[SUPPLIED DATA]
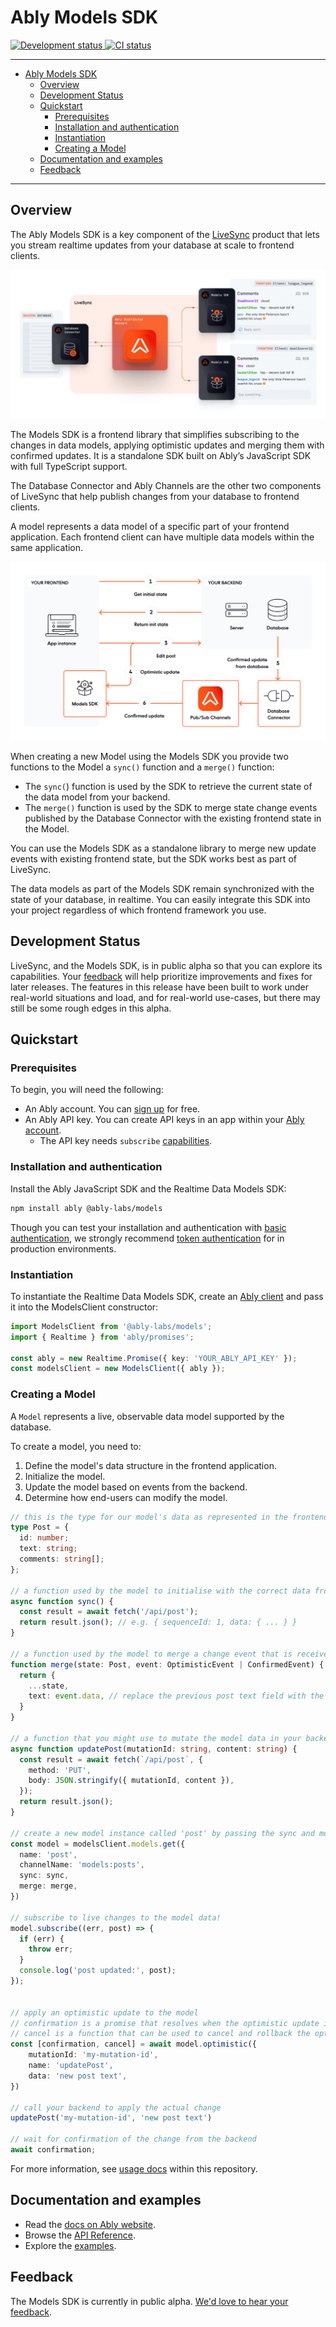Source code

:# Ably Models SDK

<p align="left">
  <a href="">
    <img src="https://badgen.net/badge/development-status/alpha/yellow?icon=github" alt="Development status"   />
  </a>
  <a href="">
    <img src="https://github.com/ably-labs/models/actions/workflows/dev-ci.yml/badge.svg?branch=main" alt="CI status"   />
  </a>
</p>

---
- [Ably Models SDK](#ably-models-sdk)
  - [Overview](#overview)
  - [Development Status](#development-status)
  - [Quickstart](#quickstart)
    - [Prerequisites](#prerequisites)
    - [Installation and authentication](#installation-and-authentication)
    - [Instantiation](#instantiation)
    - [Creating a Model](#creating-a-model)
  - [Documentation and examples](#documentation-and-examples)
  - [Feedback](#feedback)

---

## Overview

The Ably Models SDK is a key component of the [LiveSync](https://ably.com/docs/products/livesync) product that lets you stream realtime updates from your database at scale to frontend clients.

![LiveSync Diagram](/docs/images/what-is-livesync.png "LiveSync Diagram")

The Models SDK is a frontend library that simplifies subscribing to the changes in data models, applying optimistic updates and merging them with confirmed updates. It is a standalone SDK built on Ably’s JavaScript SDK with full TypeScript support.

The Database Connector and Ably Channels are the other two components of LiveSync that help publish changes from your database to frontend clients.

A model represents a data model of a specific part of your frontend application. Each frontend client can have multiple data models within the same application. 

![Models SDK Diagram](/docs/images/models-diagram.png "Models SDK Diagram")


When creating a new Model using the Models SDK you provide two functions to the Model a `sync()` function and a `merge()` function:
- The `sync(`) function is used by the SDK to retrieve the current state of the data model from your backend.
- The `merge()` function is used by the SDK to merge state change events published by the Database Connector with the existing frontend state in the Model.

You can use the Models SDK as a standalone library to merge new update events with existing frontend state, but the SDK works best as part of LiveSync.

The data models as part of the Models SDK remain synchronized with the state of your database, in realtime. You can easily integrate this SDK into your project regardless of which frontend framework you use.


## Development Status

LiveSync, and the Models SDK, is in public alpha so that you can explore its capabilities. Your [feedback](https://docs.google.com/forms/d/e/1FAIpQLSd00n1uxgXWPGvMjKwMVL1UDhFKMeh3bSrP52j9AfXifoU-Pg/viewform) will help prioritize improvements and fixes for later releases. The features in this release have been built to work under real-world situations and load, and for real-world use-cases, but there may still be some rough edges in this alpha.

## Quickstart

### Prerequisites

To begin, you will need the following:

* An Ably account. You can [sign up](https://ably.com/signup) for free.
* An Ably API key. You can create API keys in an app within your [Ably account](https://ably.com/dashboard).
  * The API key needs `subscribe` [capabilities](https://ably.com/docs/auth/capabilities).

### Installation and authentication

Install the Ably JavaScript SDK and the Realtime Data Models SDK:

```sh
npm install ably @ably-labs/models
```
Though you can test your installation and authentication with [basic authentication](https://ably.com/docs/auth/basic), we strongly recommend [token authentication](https://ably.com/docs/auth/token) for in production environments.

### Instantiation

To instantiate the Realtime Data Models SDK, create an [Ably client](https://ably.com/docs/getting-started/setup) and pass it into the ModelsClient constructor:

```typescript
import ModelsClient from '@ably-labs/models';
import { Realtime } from 'ably/promises';

const ably = new Realtime.Promise({ key: 'YOUR_ABLY_API_KEY' });
const modelsClient = new ModelsClient({ ably });
```

### Creating a Model

A `Model` represents a live, observable data model supported by the database.

To create a model, you need to:

1. Define the model's data structure in the frontend application.
2. Initialize the model.
3. Update the model based on events from the backend.
4. Determine how end-users can modify the model.

```typescript
// this is the type for our model's data as represented in the frontend application
type Post = {
  id: number;
  text: string;
  comments: string[];
};

// a function used by the model to initialise with the correct data from your backend
async function sync() {
  const result = await fetch('/api/post');
  return result.json(); // e.g. { sequenceId: 1, data: { ... } }
}

// a function used by the model to merge a change event that is received and the existing model state
function merge(state: Post, event: OptimisticEvent | ConfirmedEvent) {
  return {
    ...state,
    text: event.data, // replace the previous post text field with the new value
  }
}

// a function that you might use to mutate the model data in your backend
async function updatePost(mutationId: string, content: string) {
  const result = await fetch(`/api/post`, {
    method: 'PUT',
    body: JSON.stringify({ mutationId, content }),
  });
  return result.json();
}

// create a new model instance called 'post' by passing the sync and merge functions
const model = modelsClient.models.get({
  name: 'post',
  channelName: 'models:posts',
  sync: sync,
  merge: merge,
})

// subscribe to live changes to the model data!
model.subscribe((err, post) => {
  if (err) {
    throw err;
  }
  console.log('post updated:', post);
});


// apply an optimistic update to the model
// confirmation is a promise that resolves when the optimistic update is confirmed by the backend.
// cancel is a function that can be used to cancel and rollback the optimistic update.
const [confirmation, cancel] = await model.optimistic({
    mutationId: 'my-mutation-id',
    name: 'updatePost',
    data: 'new post text',
})

// call your backend to apply the actual change
updatePost('my-mutation-id', 'new post text')

// wait for confirmation of the change from the backend
await confirmation;
```

For more information, see [usage docs](./docs/usage.md) within this repository.

## Documentation and examples

* Read the [docs on Ably website](https://ably.com/docs/products/livesync).
* Browse the [API Reference](https://sdk.ably.com/builds/ably-labs/models/main/typedoc/).
* Explore the [examples](/examples).

## Feedback

The Models SDK is currently in public alpha. [We'd love to hear your feedback](https://forms.gle/1XrVbYkhxFvUPBDd7).
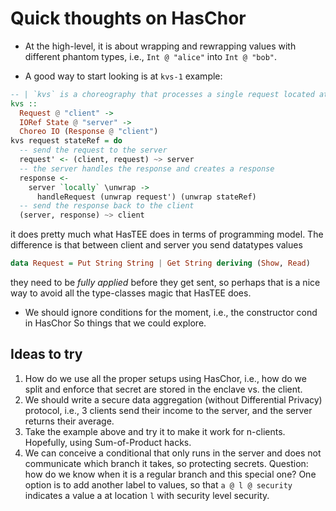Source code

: # Quick thoughts on HasChor

- At the high-level, it is about wrapping and rewrapping values with different
phantom types, i.e., `Int @ "alice"` into `Int @ "bob"`. 

- A good way to start looking is at `kvs-1` example:

```haskell
-- | `kvs` is a choreography that processes a single request located at the client and returns the response.
kvs ::
  Request @ "client" ->
  IORef State @ "server" ->
  Choreo IO (Response @ "client")
kvs request stateRef = do
  -- send the request to the server
  request' <- (client, request) ~> server
  -- the server handles the response and creates a response
  response <-
    server `locally` \unwrap ->
      handleRequest (unwrap request') (unwrap stateRef)
  -- send the response back to the client
  (server, response) ~> client
```
it does pretty much what HasTEE does in terms of programming model. The difference is that between client and server you send datatypes values

```haskell
data Request = Put String String | Get String deriving (Show, Read)
```
they need to be *fully applied* before they get sent, so perhaps that is a nice way to avoid all the type-classes magic that HasTEE does. 
- We should ignore conditions for the moment, i.e., the constructor cond in
  HasChor So things that we could explore. 

## Ideas to try 

1. How do we use all the proper setups using HasChor, i.e., how do we split and enforce that secret are stored in the enclave vs. the client. 
2. We should write a secure data aggregation (without Differential Privacy)
   protocol, i.e., 3 clients send their income to the server, and the server
   returns their average. 
3. Take the example above and try it to make it work for n-clients. Hopefully,
   using Sum-of-Product hacks.
4. We can conceive a conditional that only runs in the server and does not
    communicate which branch it takes, so protecting secrets. Question: how do
    we know when it is a regular branch and this special one? One option is to
    add another label to values, so that `a @ l @ security` indicates a value a
    at location `l` with security level security. 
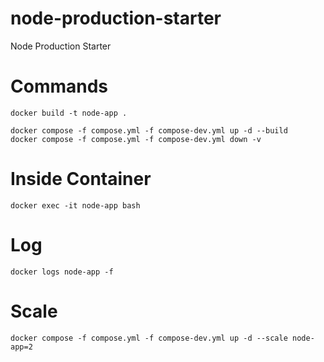# node-production-starter

Node Production Starter

# Commands

```
docker build -t node-app .
```

```
docker compose -f compose.yml -f compose-dev.yml up -d --build
docker compose -f compose.yml -f compose-dev.yml down -v
```

# Inside Container

```
docker exec -it node-app bash
```

# Log

```
docker logs node-app -f
```

# Scale

```
docker compose -f compose.yml -f compose-dev.yml up -d --scale node-app=2
```
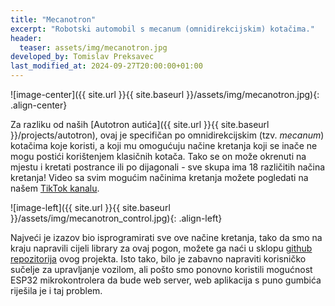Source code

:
 ```yaml
---
title: "Mecanotron"
excerpt: "Robotski automobil s mecanum (omnidirekcijskim) kotačima."
header:
  teaser: assets/img/mecanotron.jpg
developed_by: Tomislav Preksavec
last_modified_at: 2024-09-27T20:00:00+01:00
---
```


![image-center]({{ site.url }}{{ site.baseurl }}/assets/img/mecanotron.jpg){: .align-center}

Za razliku od naših [Autotron autića]({{ site.url }}{{ site.baseurl }}/projects/autotron), ovaj je specifičan po omnidirekcijskim (tzv. *mecanum*) kotačima koje koristi, a koji mu omogućuju načine kretanja koji se inače ne mogu postići korištenjem klasičnih kotača. Tako se on može okrenuti na mjestu i kretati postrance ili po dijagonali - sve skupa ima 18 različitih načina kretanja! Video sa svim mogućim načinima kretanja možete pogledati na našem
[TikTok kanalu](https://www.tiktok.com/@mikrotron/video/7193331245403671813?is_from_webapp=1&sender_device=pc&web_id=7467939093768226326).

![image-left]({{ site.url }}{{ site.baseurl }}/assets/img/mecanotron_control.jpg){: .align-left}

Najveći je izazov bio isprogramirati sve ove načine kretanja, tako da smo na kraju napravili cijeli library za ovaj pogon, možete ga naći u sklopu [github repozitorija](https://github.com/mikrotron-zg/mecanotron) ovog projekta. Isto tako, bilo je zabavno napraviti korisničko sučelje za upravljanje vozilom, ali pošto smo ponovno koristili mogućnost ESP32 mikrokontrolera da bude web server, web aplikacija s puno gumbića riješila je i taj problem.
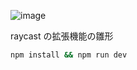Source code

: ![image](https://github.com/shige-ta/raycast-extension-test/blob/main/img/image.png)

raycast の拡張機能の雛形

```bash
npm install && npm run dev
```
[/SUPPLIED DATA]
▸ **BRIEF**:
For each line above that includes "JavaScript", make a copy.

▸ **TASK ANSWER**:
The Models SDK is a frontend library that simplifies subscribing to the changes in data models, applying optimistic updates and merging them with confirmed updates. It is a standalone SDK built on Ably’s JavaScript SDK with full TypeScript support.
Install the Ably JavaScript SDK and the Realtime Data Models SDK:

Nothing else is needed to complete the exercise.